"Çarpan kalpte" ameliyat yaşam oranını artırıyor

- Türkiye'de ilk kez "çarpan kalpte kapak ameliyatı"nı uygulayan Doç. Dr. Katırcıoğlu: "Bu yöntemle ileri derece kalp fonksiyonları bozuk, kalbinde ekstra riskleri olan hastalarda da yaklaşık yüzde 25-35 arasında yaşam kayıpları önlendi"
"Çarpan kalpte" ameliyat yaşam oranını artırıyor

Kalbi durdurmadan yapılan "çarpan kalpte kapak ameliyatı"yla özellikle kalp fonksiyonları ileri düzeyde bozuk olan hastalarda kayıpların yüzde 25 ile 35 arasında önlendiği bildirildi.

 Ankara 1. Bölge Kamu Hastaneleri Birliği Genel Sekreterliğine bağlı Ankara Eğitim ve Araştırma Hastanesi Kalp Damar Cerrahisi Kliniği'nde uygulanan ve kalbi durdurmadan yapılan ameliyat tekniğiyle, özellikle sağ kalp fonksiyonları bozulan, kalbin fonksiyonları yüzde 30 ve daha fazla gerilemiş ve birden fazla açık kalp ameliyatı geçirmiş hastalarda kalpte hasar oluşmasının önüne geçiliyor. 

Türkiye'de ilk kez 2002 yılında "çarpan kalpte kapak ameliyatı"nı uygulayan Kalp Damar Cerrahisi Klinik Şefi Doç. Dr. Fehmi Katırcıoğlu, AA muhabirine yaptığı açıklamada, şimdiye kadar binin üzerinde hastayı geliştirdikleri yöntemle ameliyat ettiklerini söyledi.

Katırcıoğlu, Türkiye'de bu yöntemle ameliyat yapan başka hastane duymadığını belirterek, "Bu işi sistematik olarak uygulayan ve en geniş vaka serisine sahip hastane biziz" dedi. 

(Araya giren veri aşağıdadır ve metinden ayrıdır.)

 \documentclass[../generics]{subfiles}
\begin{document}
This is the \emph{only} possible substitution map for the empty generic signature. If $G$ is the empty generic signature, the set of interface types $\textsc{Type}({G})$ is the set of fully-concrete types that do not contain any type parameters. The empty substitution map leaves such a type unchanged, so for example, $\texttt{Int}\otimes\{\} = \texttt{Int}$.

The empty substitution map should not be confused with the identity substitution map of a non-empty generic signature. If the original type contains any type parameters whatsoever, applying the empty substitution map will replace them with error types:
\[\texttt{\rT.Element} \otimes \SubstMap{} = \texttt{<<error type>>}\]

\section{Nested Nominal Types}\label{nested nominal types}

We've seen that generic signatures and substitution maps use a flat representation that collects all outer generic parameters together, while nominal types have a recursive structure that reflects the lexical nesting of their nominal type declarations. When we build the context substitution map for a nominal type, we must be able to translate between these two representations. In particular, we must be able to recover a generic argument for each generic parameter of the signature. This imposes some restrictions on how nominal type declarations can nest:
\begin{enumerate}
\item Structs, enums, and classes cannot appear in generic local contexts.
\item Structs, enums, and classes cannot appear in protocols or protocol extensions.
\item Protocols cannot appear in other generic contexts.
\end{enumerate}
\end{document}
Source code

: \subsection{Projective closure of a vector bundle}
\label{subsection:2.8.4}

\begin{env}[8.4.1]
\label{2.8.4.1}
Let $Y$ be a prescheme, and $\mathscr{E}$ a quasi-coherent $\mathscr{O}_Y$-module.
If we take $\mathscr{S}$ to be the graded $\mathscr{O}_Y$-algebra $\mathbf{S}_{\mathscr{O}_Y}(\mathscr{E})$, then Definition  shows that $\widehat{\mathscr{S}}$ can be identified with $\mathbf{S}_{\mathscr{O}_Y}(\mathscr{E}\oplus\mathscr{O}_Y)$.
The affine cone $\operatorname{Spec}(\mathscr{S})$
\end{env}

Söz konusu yöntem hakkında bilgi veren Katırcıoğlu, "Normal, konvansiyonel ameliyatlarda hastanın kalbine bir krem koyup, vücut ısısını soğutarak, kalbi durduruyoruz ve sonra işlem yapıyoruz. Ancak bu kalp durması sırasında her türlü koruma önlemimize karşın kalp yeterli beslenemediği için kalbin birtakım enerji depolarında azalma oluyor. Bu azalmayı da kalp tekrar çalışmaya başladığında yüzde 85-90 dolayında dengeliyor ama kalpte yüzde 10 yaralanma, yani hasar oluşabiliyor" diye konuştu.  

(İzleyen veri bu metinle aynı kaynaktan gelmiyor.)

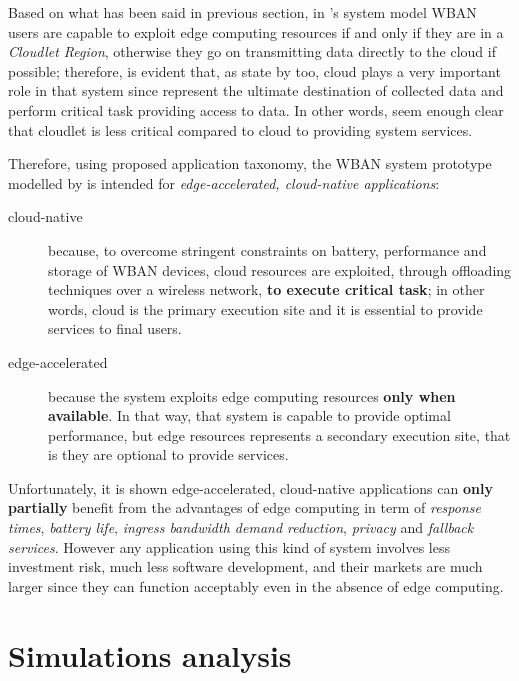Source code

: \documentclass[sigchi]{acmart}
\begin{document}
\vspace{0.3cm}

Based on what has been said in previous section, in \citet{MSAReport}'s system model WBAN users are capable to exploit edge computing resources if and only if they are in a \textit{Cloudlet Region}, otherwise they go on transmitting data directly to the cloud if possible; therefore, is evident that, as state by \citet{MSAReport} too, cloud plays a very important role in that system since represent the ultimate destination of collected data and perform critical task providing access to data. In other words, seem enough clear that cloudlet is less critical compared to cloud to providing system services.

Therefore, using \citet{EdgeNativeApplications} proposed application taxonomy, the WBAN system prototype modelled by \citet{MSAReport} is intended for \textit{edge-accelerated, cloud-native applications}:

\begin{description}

\item[cloud-native] because, to overcome stringent constraints on battery, performance and storage of WBAN devices, cloud resources are exploited, through offloading techniques over a wireless network, \textbf{to execute critical task}; in other words, cloud is the primary execution site and it is essential to provide services to final users.

\item[edge-accelerated] because the system exploits edge computing resources \textbf{only when available}. In that way, that system is capable to provide optimal performance, but edge resources represents a secondary execution site, that is they are optional to provide services.

\end{description}

Unfortunately, it is shown edge-accelerated, cloud-native applications can \textbf{only partially} benefit from the advantages of edge computing in term of \textit{response times}, \textit{battery life}, \textit{ingress bandwidth demand reduction}, \textit{privacy} and \textit{fallback services}. However any application using this kind of system involves less investment risk, much less software development, and their markets are much larger since they can function acceptably even in the absence of edge computing.

\section{Simulations analysis}
\end{document}
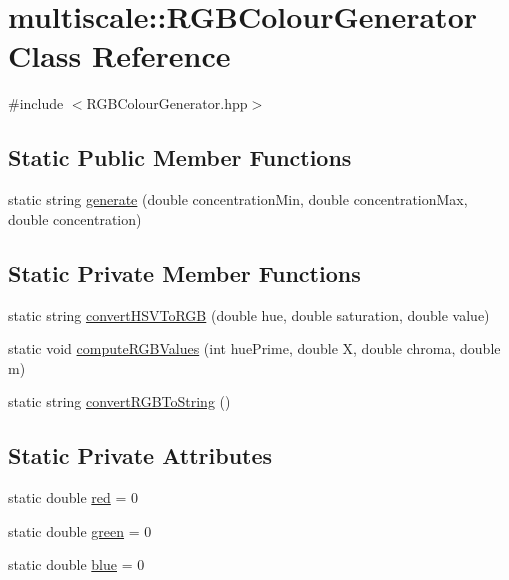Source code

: \hypertarget{classmultiscale_1_1RGBColourGenerator}{\section{multiscale\-:\-:R\-G\-B\-Colour\-Generator Class Reference}
\label{classmultiscale_1_1RGBColourGenerator}
}


{\ttfamily \#include $<$R\-G\-B\-Colour\-Generator.\-hpp$>$}

\subsection*{Static Public Member Functions}
\begin{DoxyCompactItemize}
\item 
static string \hyperlink{classmultiscale_1_1RGBColourGenerator_ab96622fb17f93d1f92a3b8b9fd978725}{generate} (double concentration\-Min, double concentration\-Max, double concentration)
\end{DoxyCompactItemize}
\subsection*{Static Private Member Functions}
\begin{DoxyCompactItemize}
\item 
static string \hyperlink{classmultiscale_1_1RGBColourGenerator_af29401043271ed11f69cdd0ecf52649e}{convert\-H\-S\-V\-To\-R\-G\-B} (double hue, double saturation, double value)
\item 
static void \hyperlink{classmultiscale_1_1RGBColourGenerator_a3c72c2ef3fa50215e73732e324f6f1e1}{compute\-R\-G\-B\-Values} (int hue\-Prime, double X, double chroma, double m)
\item 
static string \hyperlink{classmultiscale_1_1RGBColourGenerator_ab5600e0c10534f0d80511178c43ec507}{convert\-R\-G\-B\-To\-String} ()
\end{DoxyCompactItemize}
\subsection*{Static Private Attributes}
\begin{DoxyCompactItemize}
\item 
static double \hyperlink{classmultiscale_1_1RGBColourGenerator_a8d44923812c8197b193c6fe4885e6028}{red} = 0
\item 
static double \hyperlink{classmultiscale_1_1RGBColourGenerator_a283cedc2943a44f002567f93f32e321b}{green} = 0
\item 
static double \hyperlink{classmultiscale_1_1RGBColourGenerator_a745a07b6c9458793da66adf836e11dcb}{blue} = 0
\end{DoxyCompactItemize}


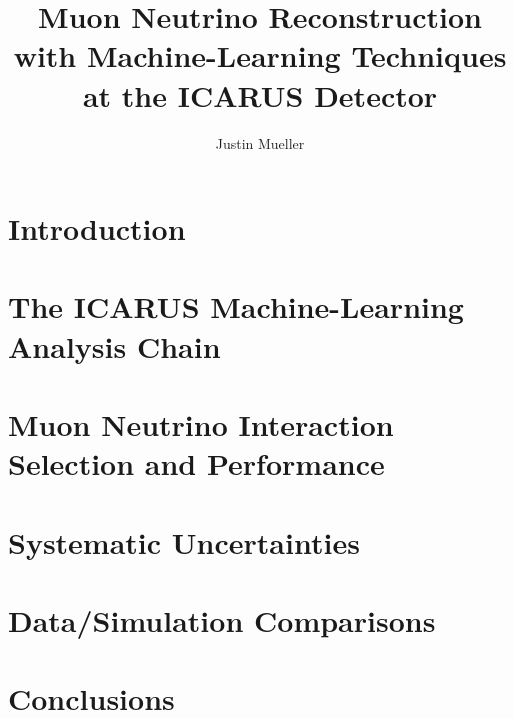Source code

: \documentclass[a4paper,11pt]{article}
\begin{document}

\title{Muon Neutrino Reconstruction with Machine-Learning Techniques at the ICARUS Detector}
\author{Justin Mueller}
\maketitle


\abstract{

}

\tableofcontents


\section{Introduction}
\label{chap:introduction}


\section{The ICARUS Machine-Learning Analysis Chain}
\label{chap:mlreco}


\section{Muon Neutrino Interaction Selection and Performance}
\label{chap:neutrino_selection}


\section{Systematic Uncertainties}
\label{chap:systematics}


\section{Data/Simulation Comparisons}
\label{chap:data_mc_comparisons}


\section{Conclusions}
\label{chap:conclusion}






\appendix
\end{document}
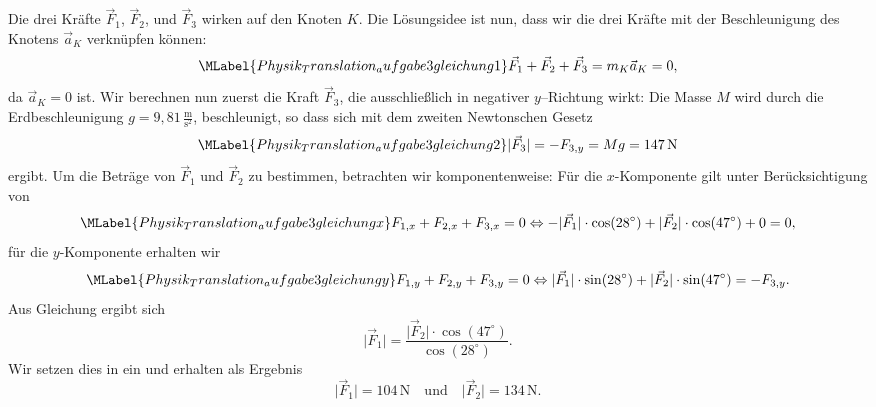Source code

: \begin{MExercises}
\begin{MExercise}
               
               
               \begin{MSolution}
               Die drei Kr\"afte $\vec{F}_1$, $\vec{F}_2$, und $\vec{F}_3$ wirken auf den Knoten $K$. Die L\"osungsidee ist nun, dass wir die drei Kr\"afte mit der Beschleunigung des Knotens $\vec{a}_K$ verkn\"upfen k\"onnen: 
               \begin{equation}\MLabel{Physik_Translation_aufgabe3gleichung1}
               \vec{F}_1+\vec{F}_2+\vec{F}_3=m_K\vec{a}_K=0,
               \end{equation} da $\vec{a}_K=0$ ist. Wir berechnen nun zuerst die Kraft $\vec{F}_3$, die ausschlie{\ss}lich in negativer $y$--Richtung wirkt: Die Masse $M$ wird durch die Erdbeschleunigung $g={9,81}\, \frac{\text{m}}{\text{s}^2}$, beschleunigt, so dass sich mit dem zweiten Newtonschen Gesetz 
               \begin{equation}\MLabel{Physik_Translation_aufgabe3gleichung2}
               \vert \vec{F}_3\vert=-F_{3,y}=Mg=147\,\text{N}
               \end{equation} ergibt. Um die Betr\"age von $\vec{F}_1$ und $\vec{F}_2$ zu bestimmen, betrachten wir  komponentenweise: F\"ur die $x$-Komponente gilt unter Ber\"ucksichtigung von 
               \begin{equation}\MLabel{Physik_Translation_aufgabe3gleichungx}
               F_{1,x}+F_{2,x}+F_{3,x}=0\Leftrightarrow -\vert \vec{F}_1\vert\cdot\cos(28^{\circ})+\vert \vec{F}_2\vert\cdot\cos(47^{\circ})+0=0,
               \end{equation}f\"ur die $y$-Komponente erhalten wir
               \begin{equation}\MLabel{Physik_Translation_aufgabe3gleichungy}
               F_{1,y}+F_{2,y}+F_{3,y}=0\Leftrightarrow \vert \vec{F}_1\vert\cdot\sin(28^{\circ})+\vert \vec{F}_2\vert\cdot\sin(47^{\circ})=-F_{3,y}.
               \end{equation} Aus Gleichung  ergibt sich
               $$
               \vert \vec{F}_1\vert=\frac{\vert \vec{F}_2\vert\cdot\cos(47^{\circ})}{\cos(28^{\circ})}.
               $$Wir setzen dies in  ein und erhalten als Ergebnis
               $$
               \vert \vec{F}_1\vert= 104\,\text{N}\quad\text{und}\quad \vert \vec{F}_2\vert= 134\,\text{N.} 
               $$
               


\end{MSolution}
\end{MExercise}
\end{MExercises}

Özellikle kalbin fonksiyonları ileri derecede bozulmuş hastalarda konvansiyonel yöntemde komplikasyonların daha fazla olduğunu gördüklerini anlatan Katırcıoğlu, şöyle devam etti:

"Ama bizim yöntemimizle kalbin bütün bölümleri kanlandığı için kalpte bir hasar görmedik. Hasar olmadığı için bu hastalar daha çabuk yoğun bakımdan çıkıyorlar. Kesi yeri de çok önemli. Özellikle 3'ten fazla açık kalp ameliyatı geçirmiş hastalarda kaburgalar üzerinden kesi yaparak operasyonu gerçekleştirdiğimiz zaman işlem süremiz daha kısa sürüyor. Eğer kalp fonksiyonları bozulmamış bir hastaysa bizim sistemimizin belirgin bir avantajı çıkmadığını gördük. Ama sağ kalp fonksiyonları bozulmuş, mükerrer açık kalp ameliyatı olmuş, kalbin fonksiyonları yüzde 30 ve daha fazla gerilemiş hastalarda bizim sistem belirgin olarak avantajlı." 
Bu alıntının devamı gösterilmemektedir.